Readers Sound Off on Father's Experienc3 with Special Education

My thanks go to Ray Schmitt for his excellent article "Facing Facts," which is the most profound thing I have ever heard or read by someone who has "walked the walk" and is now "talking the talk" (Back Page, July 26). I am impressed with his commonsense approach to a very difficult subject and his ability to accept reality.

As sad as it may be, there are some situations in which a child can never live a "normal" life, no matter how many hundreds of thousands — or millions — of dollars are spent! Most parents would do everything possible to provide all the help available to them for their children, but would not expect taxpayers to be forced, through litigation, to continue on an untenable journey such as the one in question.

We all have seen what frivolous lawsuits and trial lawyers have done to every venue of society in our country, with the costs being borne by people who have to struggle to provide their own families with many basic needs.

I, too, feel that litigation is not the way to solve our personal problems. Unfortunately, all of the money in the world cannot change some things, and the lawyers are the only ones who really benefit in most of the litigation cases.

This statement by Mr. Schmitt says it very succinctly: "There are times when practicality, reality and a sense of reasonableness must factor into decisions made by parents, schools and the legal system."

Eula Randall Lucy

I found it very interesting that a parent of a child with special needs would so eagerly lie down and let any school system rub his belly to pacify him.

Many schools wave their hands to divert parents' attention and whisper, "No, please ignore the man behind the curtain; ignore the fact that your child is not making gains, and meeting his/her IEP goals — just accept that substandard, current standards in education are failing your child." It's easier to allow the education system to determine what's best for your child. No pain, no guilt, no change.

Legally every child deserves a free and appropriate education. To accept substandard mediocrity in education for any child, disabled or nondisabled, is the real crime — not the amount of tax dollars it takes to rise to excellence in education for all children. It's not just money, it's a future generation we are talking about here.
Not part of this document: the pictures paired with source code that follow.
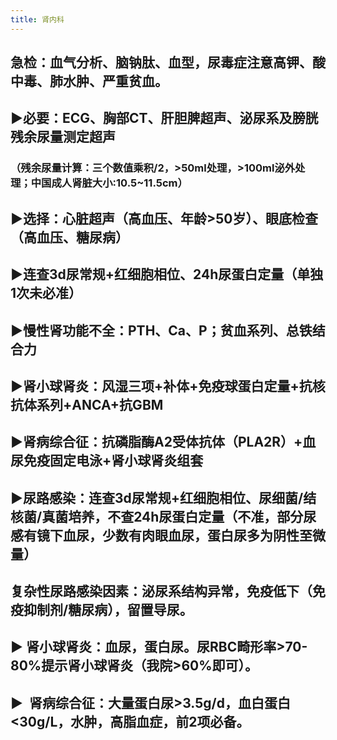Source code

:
 ```yaml
---
title: 肾内科
---
```


## 急检：血气分析、脑钠肽、血型，**尿毒症注意高钾、酸中毒、肺水肿、严重贫血。**

## ▶必要：ECG、胸部CT、肝胆脾超声、泌尿系及膀胱残余尿量测定超声
### （残余尿量计算：三个数值乘积/2，>50ml处理，>100ml泌外处理；中国成人肾脏大小:10.5~11.5cm）

## ▶选择：心脏超声（高血压、年龄>50岁）、眼底检查（高血压、糖尿病）

## ▶连查3d尿常规+红细胞相位、24h尿蛋白定量（单独1次未必准）

## ▶慢性肾功能不全：PTH、Ca、P；贫血系列、总铁结合力

## ▶肾小球肾炎：风湿三项+补体+免疫球蛋白定量+抗核抗体系列+ANCA+抗GBM

## ▶肾病综合征：抗磷脂酶A2受体抗体（PLA2R）+血尿免疫固定电泳+肾小球肾炎组套

## ▶尿路感染：连查3d尿常规+红细胞相位、尿细菌/结核菌/真菌培养，不查24h尿蛋白定量（不准，部分尿感有镜下血尿，少数有肉眼血尿，蛋白尿多为阴性至微量）

## 复杂性尿路感染因素：泌尿系结构异常，免疫低下（免疫抑制剂/糖尿病），留置导尿。

## ▶ 肾小球肾炎：血尿，蛋白尿。尿RBC畸形率>70-80%提示肾小球肾炎（我院>60%即可）。

## ▶  肾病综合征：大量蛋白尿>3.5g/d，血白蛋白<30g/L，水肿，高脂血症，前2项必备。
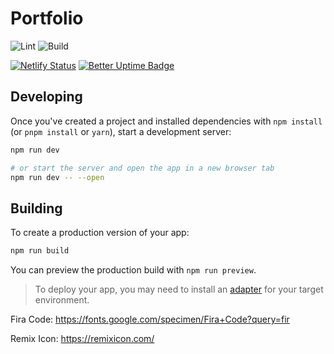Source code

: # Portfolio

![Lint](https://github.com/squelix/svelte-portfolio/actions/workflows/lint.yml/badge.svg)
![Build](https://github.com/squelix/svelte-portfolio/actions/workflows/build.yml/badge.svg)

[![Netlify Status](https://api.netlify.com/api/v1/badges/353f57c7-20ae-4fbf-a2a5-89980c6055a3/deploy-status?branch=main)](https://app.netlify.com/sites/mickael-svelte-portfolio/deploys)
[![Better Uptime Badge](https://betteruptime.com/status-badges/v1/monitor/fn60.svg)](https://betteruptime.com/?utm_source=status_badge)

## Developing

Once you've created a project and installed dependencies with `npm install` (or `pnpm install` or `yarn`), start a development server:

```bash
npm run dev

# or start the server and open the app in a new browser tab
npm run dev -- --open
```

## Building

To create a production version of your app:

```bash
npm run build
```

You can preview the production build with `npm run preview`.

> To deploy your app, you may need to install an [adapter](https://kit.svelte.dev/docs/adapters) for your target environment.

Fira Code:
https://fonts.google.com/specimen/Fira+Code?query=fir

Remix Icon:
https://remixicon.com/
It's hope in every person leading a fulfilling life.

And isn't it fiscally smarter for our government to spend the money up front in the first 21 years of life, when the brain is more pliable and trainable to focus on effective education, versus supporting and housing untrained, unproductive adults for 50-plus years later?

As the parent of a child with special needs, I understand the sacrifice of giving everything you have in order to help your child achieve in the current education system. I fight to give my child the best opportunities and hope possible for a productive future. There are advocacy groups throughout the state, such as PADDA, designed to help any parent know their rights and help them help their children! It is true in the world of education and IEPs that the squeaky wheel gets fixed. Get information, get involved, squeak louder and demand the best for your children. Only then will change occur!

And, Mr. Schmitt, even a Chevy Cavalier can be upgraded to more than you could ever imagine. Have you never seen MTV's "Pimp My Ride"?

Susan Babiy
Mother of a child with autism

Why don't you publish the fact that there is no "special education" in the United States? It's just a way to take money from taxpayers and put it in the pockets of school administration and the law firms that defend them. What a racket. The biggest bucket of tax money just isn't ever enough, and rarely is there any success in educating the children. Follow the money. It's all a sham, right up to Washington, D.C.

Marcia Gross

It saddens me to think that this father gave up on his child without really doing much about it or seeking out anything that could help.

My own son is 13 years old, born with cerebral palsy, fine and gross motor delay with articulation challenges. Although he was included within education, we saw nothing more than development and social growth.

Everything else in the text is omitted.